Assuming that we use the same pool with 128 subscribers per outside IP address, the following scenario is also not supported (configured prefix in this example is different than in previous example):
service vprn 10
nat
inside
deterministic
prefix 10.0.0.0/26 subscriber-type classic-lsn-sub nat-policy det
map start 10.0.0.0 end 10.0.0.63 to 192.168.0.1
prefix 10.0.1.0/26 subscriber-type classic-lsn-sub nat-policy det
map start 10.0.1.0 end 10.0.1.63 to 192.168.0.1
Although the lower n bits in both map statements are 0, both statements are referencing the same outside IP (192.168.0.1). This is violating rule #2 that governs the provisioning of the map statement. Each of the prefixes in this case have to be mapped to a different outside IP address, which leads to underutilization of outside IP addresses (half of the deterministic port-blocks in each of the two outside IP addresses are not used).
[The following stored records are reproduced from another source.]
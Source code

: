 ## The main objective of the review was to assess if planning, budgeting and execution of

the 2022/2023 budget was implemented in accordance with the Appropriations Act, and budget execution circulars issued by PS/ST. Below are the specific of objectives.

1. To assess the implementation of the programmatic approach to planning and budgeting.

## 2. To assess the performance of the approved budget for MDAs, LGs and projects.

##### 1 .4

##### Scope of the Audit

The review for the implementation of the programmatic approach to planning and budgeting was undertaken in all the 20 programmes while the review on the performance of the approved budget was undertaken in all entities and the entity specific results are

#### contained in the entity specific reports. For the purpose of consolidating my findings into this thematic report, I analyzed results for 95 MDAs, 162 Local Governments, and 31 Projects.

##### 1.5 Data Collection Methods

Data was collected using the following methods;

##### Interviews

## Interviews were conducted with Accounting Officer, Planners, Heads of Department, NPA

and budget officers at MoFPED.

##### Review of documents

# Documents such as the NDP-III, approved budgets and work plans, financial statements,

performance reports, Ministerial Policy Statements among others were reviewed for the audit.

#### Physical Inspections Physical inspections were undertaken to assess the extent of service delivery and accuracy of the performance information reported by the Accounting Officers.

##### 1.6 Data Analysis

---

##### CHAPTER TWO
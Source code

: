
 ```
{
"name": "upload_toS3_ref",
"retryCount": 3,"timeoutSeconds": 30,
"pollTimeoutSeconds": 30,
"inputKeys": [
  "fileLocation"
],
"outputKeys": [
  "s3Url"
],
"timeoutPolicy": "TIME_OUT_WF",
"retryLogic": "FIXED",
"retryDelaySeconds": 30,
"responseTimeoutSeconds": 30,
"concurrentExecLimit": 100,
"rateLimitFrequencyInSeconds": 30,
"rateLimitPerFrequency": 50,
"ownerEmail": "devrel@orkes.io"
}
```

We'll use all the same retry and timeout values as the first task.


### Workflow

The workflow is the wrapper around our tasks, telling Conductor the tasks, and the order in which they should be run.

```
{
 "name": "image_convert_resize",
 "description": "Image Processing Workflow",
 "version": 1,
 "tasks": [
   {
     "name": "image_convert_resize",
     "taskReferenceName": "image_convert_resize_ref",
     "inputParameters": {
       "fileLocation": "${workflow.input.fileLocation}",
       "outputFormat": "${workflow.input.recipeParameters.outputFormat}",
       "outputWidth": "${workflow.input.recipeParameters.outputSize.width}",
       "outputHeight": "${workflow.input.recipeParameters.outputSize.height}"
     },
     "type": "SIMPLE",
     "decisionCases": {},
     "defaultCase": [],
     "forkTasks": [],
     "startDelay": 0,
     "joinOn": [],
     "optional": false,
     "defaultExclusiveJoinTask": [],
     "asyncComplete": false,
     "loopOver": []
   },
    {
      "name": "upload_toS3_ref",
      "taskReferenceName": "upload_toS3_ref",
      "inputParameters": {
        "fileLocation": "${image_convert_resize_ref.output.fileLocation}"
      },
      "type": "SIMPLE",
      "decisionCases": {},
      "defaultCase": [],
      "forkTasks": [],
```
In conclusion, considering that the number of subscribers per outside IP (subscriber-limit) must be 2^n, the inside IP addresses from the configured prefix is split on the 2^n boundary so that every deterministic port-block of an outside IP is used. In case that the originally configured prefix contains less subscribers (IP addresses in LSN44) than an outside IP address can accommodate (2^n), all subscribers from such configured prefix are mapped to a single outside IP. Because the outside IP cannot be shared with NAT subscribers from other prefixes, some of the deterministic port-blocks for this particular outside IP address are not used.
Each configured prefix can evaluate into multiple map commands. The number of map commands depends on the length of the configured prefix, the subscriber-limit command and fragmentation of outside address-range within the pool with which the prefix is associated.
In classic CLI, the map statement can be configured manually by the operator or automatically by the system. In MD-CLI, the map statement must be configured by the operator, but the tools perform nat deterministic calculate-maps command can be used to produce system-generated maps if needed. The calculate-maps command outputs a set of system-generated map statements. The map parameters can then be copied and pasted into an MD-CLI candidate configuration by the operator.
If the number of subscribers per configured prefix is greater than the subscriber-limit per outside IP parameter (2^n), then the lowest n bits of the map start inside-ip-address must be set to 0.
If the number of subscribers per configured prefix is equal or less than the subscriber-limit per outside IP parameter (2^n), then only one map command for this prefix is allowed. In this case there is no restriction on the lower n bits of the map start inside-ip-address. The range of the inside IP addresses in such map statement represents the prefix itself.
The outside-ip-address in the map statements must be unique amongst all map statements referencing the same pool. In other words, two map statements cannot reference the same outside-ip-address in the pool.